» Exercise instructions:
Return every entry below exactly as written, minus the pictures.

Dataset entries
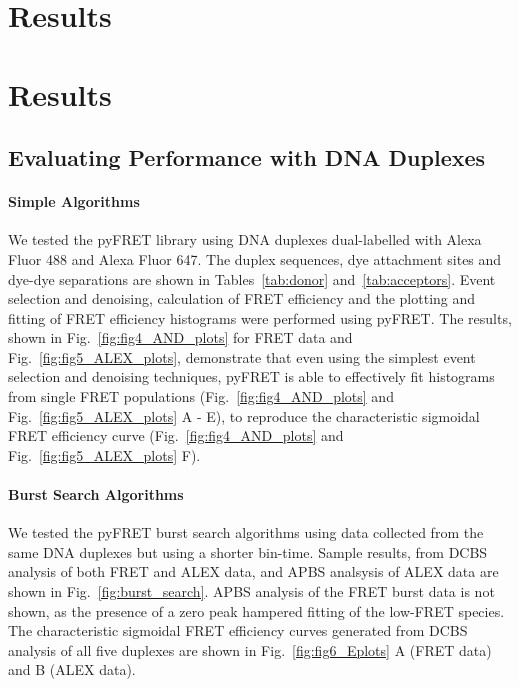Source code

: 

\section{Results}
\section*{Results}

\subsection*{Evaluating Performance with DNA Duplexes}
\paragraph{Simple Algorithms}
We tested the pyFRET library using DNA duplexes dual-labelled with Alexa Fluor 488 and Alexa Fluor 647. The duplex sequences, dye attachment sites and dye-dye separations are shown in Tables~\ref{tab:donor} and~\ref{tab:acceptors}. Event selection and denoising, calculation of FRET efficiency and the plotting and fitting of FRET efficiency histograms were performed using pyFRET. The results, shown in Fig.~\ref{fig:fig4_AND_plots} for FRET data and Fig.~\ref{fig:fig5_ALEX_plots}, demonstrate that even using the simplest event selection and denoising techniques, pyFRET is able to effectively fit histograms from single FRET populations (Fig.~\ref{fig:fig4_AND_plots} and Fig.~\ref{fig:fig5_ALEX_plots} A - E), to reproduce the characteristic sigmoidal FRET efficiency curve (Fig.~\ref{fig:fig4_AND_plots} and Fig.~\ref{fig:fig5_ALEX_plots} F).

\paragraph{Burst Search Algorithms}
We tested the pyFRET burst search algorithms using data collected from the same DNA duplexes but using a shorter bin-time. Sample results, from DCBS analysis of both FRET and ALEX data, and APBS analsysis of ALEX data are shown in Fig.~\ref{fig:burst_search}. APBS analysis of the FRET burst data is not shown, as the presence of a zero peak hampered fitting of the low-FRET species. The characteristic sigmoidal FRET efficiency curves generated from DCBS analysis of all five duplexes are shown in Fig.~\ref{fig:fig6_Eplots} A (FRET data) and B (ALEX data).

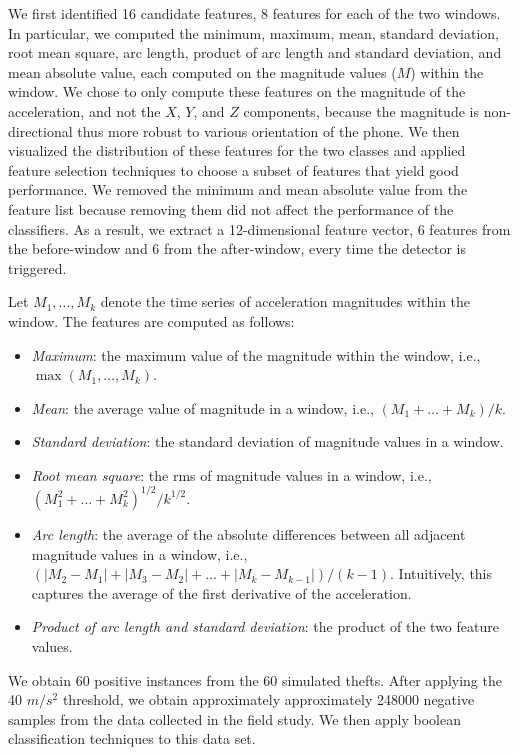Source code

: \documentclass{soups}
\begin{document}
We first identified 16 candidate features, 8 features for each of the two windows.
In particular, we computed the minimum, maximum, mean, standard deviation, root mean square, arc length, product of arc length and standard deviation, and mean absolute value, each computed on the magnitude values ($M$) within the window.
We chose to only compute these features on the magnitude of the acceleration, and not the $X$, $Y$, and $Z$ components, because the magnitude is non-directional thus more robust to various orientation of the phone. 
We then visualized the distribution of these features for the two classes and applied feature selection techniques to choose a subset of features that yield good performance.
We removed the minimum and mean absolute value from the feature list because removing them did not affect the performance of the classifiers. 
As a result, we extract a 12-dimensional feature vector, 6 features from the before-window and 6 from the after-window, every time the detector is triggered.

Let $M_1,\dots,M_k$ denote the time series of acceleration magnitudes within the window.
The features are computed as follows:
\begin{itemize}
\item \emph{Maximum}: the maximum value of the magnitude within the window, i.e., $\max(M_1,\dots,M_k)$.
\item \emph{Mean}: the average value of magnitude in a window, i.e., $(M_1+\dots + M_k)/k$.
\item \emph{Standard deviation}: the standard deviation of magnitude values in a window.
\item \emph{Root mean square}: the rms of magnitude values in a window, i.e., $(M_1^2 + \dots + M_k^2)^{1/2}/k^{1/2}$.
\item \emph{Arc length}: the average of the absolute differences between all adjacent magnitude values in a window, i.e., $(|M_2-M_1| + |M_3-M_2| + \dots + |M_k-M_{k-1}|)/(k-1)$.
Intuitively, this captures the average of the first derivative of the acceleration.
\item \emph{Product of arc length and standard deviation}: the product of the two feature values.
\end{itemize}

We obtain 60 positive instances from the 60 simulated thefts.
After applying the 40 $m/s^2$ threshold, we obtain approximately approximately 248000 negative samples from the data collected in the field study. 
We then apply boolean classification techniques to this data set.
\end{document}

» Written solution:
Source code

: 

\section{Results}
\section*{Results}

\subsection*{Evaluating Performance with DNA Duplexes}
\paragraph{Simple Algorithms}
We tested the pyFRET library using DNA duplexes dual-labelled with Alexa Fluor 488 and Alexa Fluor 647. The duplex sequences, dye attachment sites and dye-dye separations are shown in Tables~\ref{tab:donor} and~\ref{tab:acceptors}. Event selection and denoising, calculation of FRET efficiency and the plotting and fitting of FRET efficiency histograms were performed using pyFRET. The results, shown in Fig.~\ref{fig:fig4_AND_plots} for FRET data and Fig.~\ref{fig:fig5_ALEX_plots}, demonstrate that even using the simplest event selection and denoising techniques, pyFRET is able to effectively fit histograms from single FRET populations (Fig.~\ref{fig:fig4_AND_plots} and Fig.~\ref{fig:fig5_ALEX_plots} A - E), to reproduce the characteristic sigmoidal FRET efficiency curve (Fig.~\ref{fig:fig4_AND_plots} and Fig.~\ref{fig:fig5_ALEX_plots} F).

\paragraph{Burst Search Algorithms}
We tested the pyFRET burst search algorithms using data collected from the same DNA duplexes but using a shorter bin-time. Sample results, from DCBS analysis of both FRET and ALEX data, and APBS analsysis of ALEX data are shown in Fig.~\ref{fig:burst_search}. APBS analysis of the FRET burst data is not shown, as the presence of a zero peak hampered fitting of the low-FRET species. The characteristic sigmoidal FRET efficiency curves generated from DCBS analysis of all five duplexes are shown in Fig.~\ref{fig:fig6_Eplots} A (FRET data) and B (ALEX data).

Source code

: \documentclass{soups}
\begin{document}
We first identified 16 candidate features, 8 features for each of the two windows.
In particular, we computed the minimum, maximum, mean, standard deviation, root mean square, arc length, product of arc length and standard deviation, and mean absolute value, each computed on the magnitude values ($M$) within the window.
We chose to only compute these features on the magnitude of the acceleration, and not the $X$, $Y$, and $Z$ components, because the magnitude is non-directional thus more robust to various orientation of the phone. 
We then visualized the distribution of these features for the two classes and applied feature selection techniques to choose a subset of features that yield good performance.
We removed the minimum and mean absolute value from the feature list because removing them did not affect the performance of the classifiers. 
As a result, we extract a 12-dimensional feature vector, 6 features from the before-window and 6 from the after-window, every time the detector is triggered.

Let $M_1,\dots,M_k$ denote the time series of acceleration magnitudes within the window.
The features are computed as follows:
\begin{itemize}
\item \emph{Maximum}: the maximum value of the magnitude within the window, i.e., $\max(M_1,\dots,M_k)$.
\item \emph{Mean}: the average value of magnitude in a window, i.e., $(M_1+\dots + M_k)/k$.
\item \emph{Standard deviation}: the standard deviation of magnitude values in a window.
\item \emph{Root mean square}: the rms of magnitude values in a window, i.e., $(M_1^2 + \dots + M_k^2)^{1/2}/k^{1/2}$.
\item \emph{Arc length}: the average of the absolute differences between all adjacent magnitude values in a window, i.e., $(|M_2-M_1| + |M_3-M_2| + \dots + |M_k-M_{k-1}|)/(k-1)$.
Intuitively, this captures the average of the first derivative of the acceleration.
\item \emph{Product of arc length and standard deviation}: the product of the two feature values.
\end{itemize}

We obtain 60 positive instances from the 60 simulated thefts.
After applying the 40 $m/s^2$ threshold, we obtain approximately approximately 248000 negative samples from the data collected in the field study. 
We then apply boolean classification techniques to this data set.
\end{document}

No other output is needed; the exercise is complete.